In connection with the proposed transaction, Public Storage and Shurgard expect
to file a joint proxy statement/prospectus as part of a registration statement
regarding the proposed merger with the Securities and Exchange Commission.
INVESTORS AND SECURITY HOLDERS ARE URGED TO READ THE JOINT PROXY
STATEMENT/PROSPECTUS BECAUSE IT WILL CONTAIN IMPORTANT INFORMATION ABOUT PUBLIC
STORAGE AND SHURGARD AND THE PROPOSED MERGER. Investors and security holders may
obtain a free copy of the definitive proxy statement/prospectus if and when they
become available and other documents filed by Public Storage and Shurgard with
the SEC at the SEC's website at www.sec.gov. The definitive joint proxy
statement/prospectus and other relevant documents if and when they become
available may also be obtained free of charge from Public Storage or Shurgard by
directing such request to: Public Storage, Inc., 701 Western Avenue, Glendale,
CA 91201-2349, Attention: Investor Relations or Shurgard Storage Centers, Inc.,
1155 Valley Street, Suite 400, Seattle, WA 98109, Attention: Investor Relations.

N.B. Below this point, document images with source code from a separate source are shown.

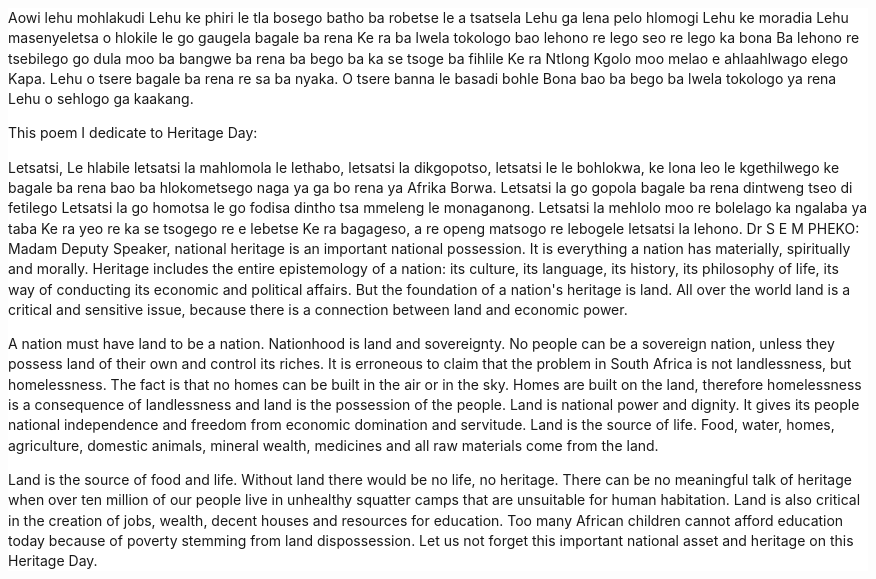 
  Aowi lehu mohlakudi
  Lehu ke phiri le tla bosego batho ba robetse
  le a tsatsela
  Lehu ga lena pelo hlomogi
  Lehu ke moradia
  Lehu masenyeletsa o hlokile le go gaugela bagale ba rena
  Ke ra ba lwela tokologo bao lehono re lego seo re lego ka bona
  Ba lehono re tsebilego go dula moo ba bangwe ba rena ba  bego  ba  ka  se
  tsoge ba fihlile
  Ke ra Ntlong Kgolo moo melao e ahlaahlwago
  elego Kapa.
  Lehu o tsere bagale ba rena re sa ba nyaka.
  O tsere banna le basadi bohle
  Bona bao ba bego ba lwela tokologo ya rena
  Lehu o sehlogo ga kaakang.

This poem I dedicate to Heritage Day:


  Letsatsi,
  Le hlabile letsatsi la mahlomola  le  lethabo,  letsatsi  la  dikgopotso,
  letsatsi le le bohlokwa, ke lona leo le kgethilwego ke bagale ba rena bao
  ba hlokometsego naga ya ga bo rena ya Afrika Borwa.
  Letsatsi la go gopola bagale ba rena dintweng tseo di fetilego
  Letsatsi la go homotsa le go fodisa dintho tsa mmeleng le monaganong.
  Letsatsi la mehlolo moo re bolelago ka ngalaba ya taba
  Ke ra yeo re ka se tsogego re e lebetse
  Ke ra bagageso, a re openg matsogo re lebogele letsatsi la lehono.
Dr S E M PHEKO: Madam Deputy Speaker,  national  heritage  is  an  important
national possession. It is everything a nation has  materially,  spiritually
and morally. Heritage includes the entire  epistemology  of  a  nation:  its
culture, its language, its history, its  philosophy  of  life,  its  way  of
conducting its economic and political  affairs.  But  the  foundation  of  a
nation's heritage is land. All  over  the  world  land  is  a  critical  and
sensitive issue, because there is a connection  between  land  and  economic
power.

A nation must have land to be a nation. Nationhood is land and  sovereignty.
No people can be a sovereign nation, unless they possess land of  their  own
and control its riches. It is erroneous to claim that the problem  in  South
Africa is not landlessness, but homelessness. The fact is that no homes  can
be built in the air or in the sky. Homes are built on  the  land,  therefore
homelessness is a consequence of landlessness and land is the possession  of
the people. Land  is  national  power  and  dignity.  It  gives  its  people
national independence and freedom from economic  domination  and  servitude.
Land is the source  of  life.  Food,  water,  homes,  agriculture,  domestic
animals, mineral wealth, medicines and  all  raw  materials  come  from  the
land.

Land is the source of food and life. Without land there would  be  no  life,
no heritage. There can be no meaningful  talk  of  heritage  when  over  ten
million of our people live in unhealthy squatter camps that  are  unsuitable
for human habitation. Land  is  also  critical  in  the  creation  of  jobs,
wealth,  decent  houses  and  resources  for  education.  Too  many  African
children cannot afford education today  because  of  poverty  stemming  from
land dispossession. Let us not forget  this  important  national  asset  and
heritage on this Heritage Day.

Investors and security holders are urged to read the proxy statement, prospectus
and other relevant material if and when they become available before making any
voting or investment decisions with respect to the merger.

Public Storage and Shurgard and their respective directors and executive
officers may be deemed to be participants in the solicitation of proxies from
the shareholders of Public Storage and Shurgard in connection with the merger.
Information about Public Storage and its directors and executive officers, and
their ownership of Public Storage securities, is set forth in the proxy
statement for Public Storage 2005 Annual Meeting of Shareholders, which was
filed with the SEC on April 7, 2005. Information about Shurgard and its
directors and executive officers, and their ownership of Shurgard securities, is
set forth in the proxy statement for the 2005 Annual Meeting of Shareholders of
Shurgard, which was filed with the SEC on April 7, 2005. Additional information
regarding the interests of those persons may be obtained by reading the proxy
statement/prospectus when it becomes available.

This communication shall not constitute an offer to sell or the solicitation of
an offer to sell or the solicitation of an offer to buy any securities, nor
shall there be any sale of securities in any jurisdiction in which such offer,
solicitation or sale would be unlawful prior to registration or qualification
under the securities laws of any such jurisdiction. No offering of securities
shall be made except by means of a prospectus meeting the requirements of
Section 10 of the Securities Act of 1933, as amended.